=== Begin Enclosure ===

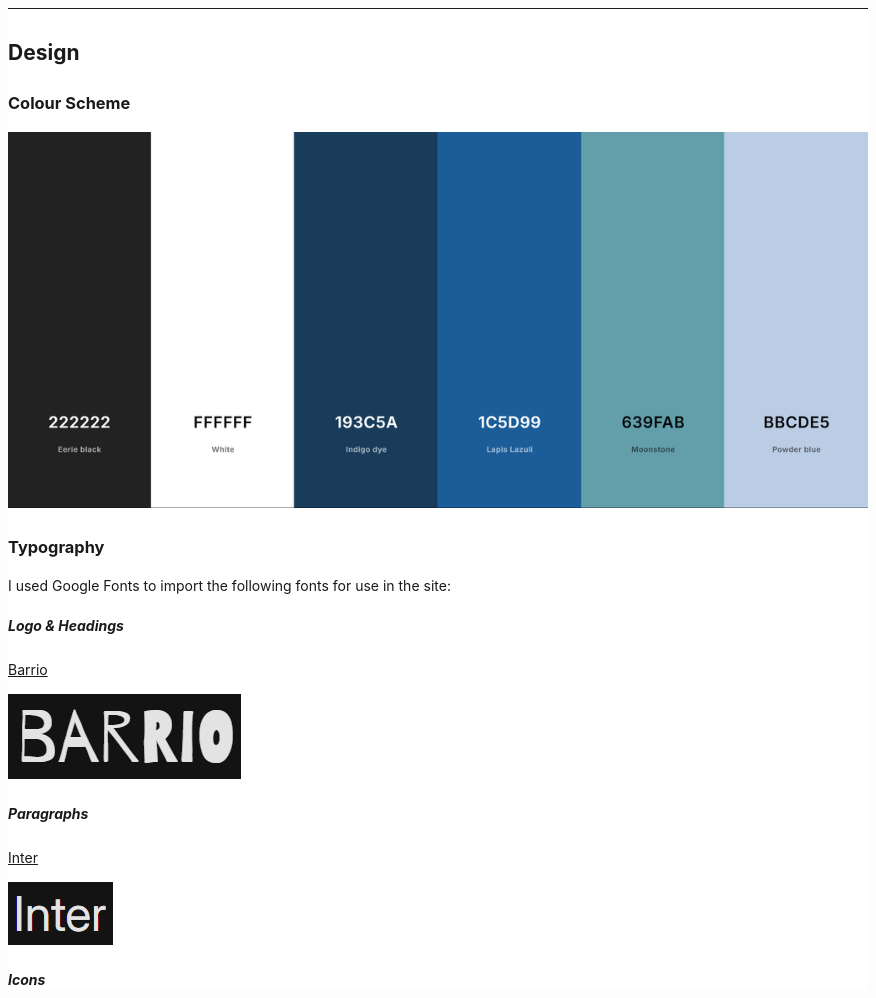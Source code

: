 - - -

## Design

### Colour Scheme

![Colour Scheme for EarthQuiz](/assets/documentation/color-palette.png)

### Typography

I used Google Fonts to import the following fonts for use in the site:

##### Logo & Headings 

[Barrio](https://fonts.google.com/specimen/Barrio)

![Sample](/assets/documentation/barrio.png)

##### Paragraphs 

[Inter](https://fonts.google.com/specimen/Inter)

![Sample](/assets/documentation/inter.png)

##### Icons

=== End Enclosure ===

### Problem
Print exactly the lines between the line with "[Inter](https://fonts.google.com/specimen/Inter)" and the final line of the records above, both included.

### Result of this exercise
[Inter](https://fonts.google.com/specimen/Inter)

![Sample](/assets/documentation/inter.png)

##### Icons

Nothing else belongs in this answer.